In Figure 4, the dosage of CGN ranged from 5% to 35%, the strongest growth rate of the CGN-solidified soil could reach up to 77.35%, and the reinforcement effect of CGN was more obvious at low dosages. The strength growth rate was the ratio of the difference between the strength of the high dosage and the strength of the low dosage to the strength of the low dosage, which was then multiplied by 100%. For example, during the CGN dosage from 5% to 15%, the strongest growth rate of the solidified soil was 41.5%. However, the strong growth rate of the CGN dosage from 25% to 35% is only 7.42%. This was because the porosity of solidified soils was large under a low dosage of CGN. It is easy to be damaged under the action of external forces. However, the reaction products of CGN can effectively fill the pores in the skeleton of solidified soil. The structure of solidified soil is more compact. Furthermore, the shear strength of the solidified soil improved. However, when the dosage of CGN was low, the addition of CGN made the viscous particles of the soil decrease, and the reaction products appeared to be less, so its strength was lower than that of plain loess. When the dosage of CGN was too large, CGN was not fully utilized, and a hardened structure with CGN as the main body was formed in the soil. In addition, the high dosage of CGN reduced the viscous particles in the soil. The cohesion of the solidified soil was reduced, which led to a slow increase in the shear strength of solidified soil.

3.2. Dry–Wet Cycle’s Impact on Shear Strength

The shear strength under the vertical pressure of 400 kPa was analyzed. Figure 5 shows the variation in the shear strength with dry–wet cycle numbers under 400 kPa and different dosages of CGN. The shear strength of plain loess and CGN-solidified soil decreased when the cycle number increased, but the degree of attenuation was different. The strength loss of plain loess was 47.75% in 0 to 9 cycles, 5.17% in 9 to 12 cycles, and 1.82% in 12 to 15 cycles. However, for CGN-solidified soil, the strength loss appeared to be less during the cycle. The dosage of CGN had a significant impact on the strength. Under the same cycle number, the strength loss of the sample decreased as the dosage increased.

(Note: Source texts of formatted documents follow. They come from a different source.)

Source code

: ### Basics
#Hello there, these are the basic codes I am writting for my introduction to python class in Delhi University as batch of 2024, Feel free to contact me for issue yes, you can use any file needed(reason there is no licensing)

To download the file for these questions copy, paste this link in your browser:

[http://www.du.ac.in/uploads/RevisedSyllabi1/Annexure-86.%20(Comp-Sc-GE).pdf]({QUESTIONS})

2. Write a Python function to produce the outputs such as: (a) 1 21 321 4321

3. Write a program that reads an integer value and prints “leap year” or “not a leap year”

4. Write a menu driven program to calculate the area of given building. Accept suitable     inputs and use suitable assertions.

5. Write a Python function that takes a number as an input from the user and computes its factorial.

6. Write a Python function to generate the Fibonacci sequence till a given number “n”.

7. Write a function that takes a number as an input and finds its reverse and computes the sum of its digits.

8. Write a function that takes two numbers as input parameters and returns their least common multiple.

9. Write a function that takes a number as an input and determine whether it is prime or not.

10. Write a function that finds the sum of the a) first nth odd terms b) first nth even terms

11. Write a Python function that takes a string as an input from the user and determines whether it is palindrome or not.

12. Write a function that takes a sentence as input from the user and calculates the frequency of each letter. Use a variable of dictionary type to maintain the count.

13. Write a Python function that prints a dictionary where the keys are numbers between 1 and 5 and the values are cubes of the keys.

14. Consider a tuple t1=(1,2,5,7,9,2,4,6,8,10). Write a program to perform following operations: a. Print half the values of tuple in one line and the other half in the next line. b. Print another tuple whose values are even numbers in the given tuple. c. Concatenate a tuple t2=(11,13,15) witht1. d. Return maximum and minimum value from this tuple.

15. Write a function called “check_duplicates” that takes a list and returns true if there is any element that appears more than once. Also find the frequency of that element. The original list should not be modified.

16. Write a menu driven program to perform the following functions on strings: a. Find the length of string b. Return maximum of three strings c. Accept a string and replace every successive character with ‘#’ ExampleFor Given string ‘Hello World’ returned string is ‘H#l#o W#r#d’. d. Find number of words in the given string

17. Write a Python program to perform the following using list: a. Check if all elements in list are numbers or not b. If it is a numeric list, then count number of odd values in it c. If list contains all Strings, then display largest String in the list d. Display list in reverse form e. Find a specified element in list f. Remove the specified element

The dry–wet cycle caused a certain deterioration in the strength of solidified soil and plain loess. Because under dry–wet cycle conditions, the sample was expanded by moisture absorption and contracted by moisture loss, this caused the deformation of the sample, such as drying shrinkage and wet swelling. After the reaction of CGN, its internal pores were smaller, and the bonding of the intergranular was higher. The wet swelling deformation caused the internal pores of the solidified soil to expand and a break in the bonding between the soil particles. The drying shrinkage deformation further increased the brittleness of the solidified soil. After repeated action, stress concentration occurred inside the solidified soil, which affected the internal structure of the solidified soil and caused the strength of the solidified soil to decrease. However, after experiencing multiple dry–wet cycles, the internal pore of plain loess expanded. Thus, there was a certain space for drying shrinkage and wet swelling deformation. The continuous decrease in strength was alleviated. Therefore, the strength loss of plain loess was large at early cycles and tended to be flat at a later stage. However, for the CGN-solidified soil, the addition of CGN made the pore structure inside the solidified soil more compact, effectively reducing the shedding of soil particles on the sample surface and thereby inhibiting the strength loss of solidified soil during the cycle.

3.3. Freeze–Thaw Cycle’s Impact on Shear Strength

Figure 6 shows a variation in the shear strength with freeze–thaw cycle numbers under 400 kPa and different dosages of CGN. From Figure 5, the strength of plain loess first decreased and then tended to be flat as the freeze–thaw cycle number increased. The strength of the solidified soil first decreased and increased slightly, and there was a clear inflection point. When the dosage of CGN was 25%, 30%, and 35%, the number of freeze–thaw cycles corresponded to the inflection point, which was three. The dosage of CGN was 10%, 15%, and 20%, and the cycle number of the solidified soil to reach the inflection point was six. However, when the dosage of CGN was 5%, and the plain loess reached the inflection point, the cycle number was nine. This indicates that with the dosage of CGN increasing, the freeze–thaw cycle number in line with the inflection point was obviously reduced. The strength of low-dosage CGN-solidified soil did not increase significantly after reaching the inflection point. In contrast, the strength of high-dosage CGN-solidified soil increased significantly. After reaching the inflection point, the CGN could considerably improve the strength of solidified soil.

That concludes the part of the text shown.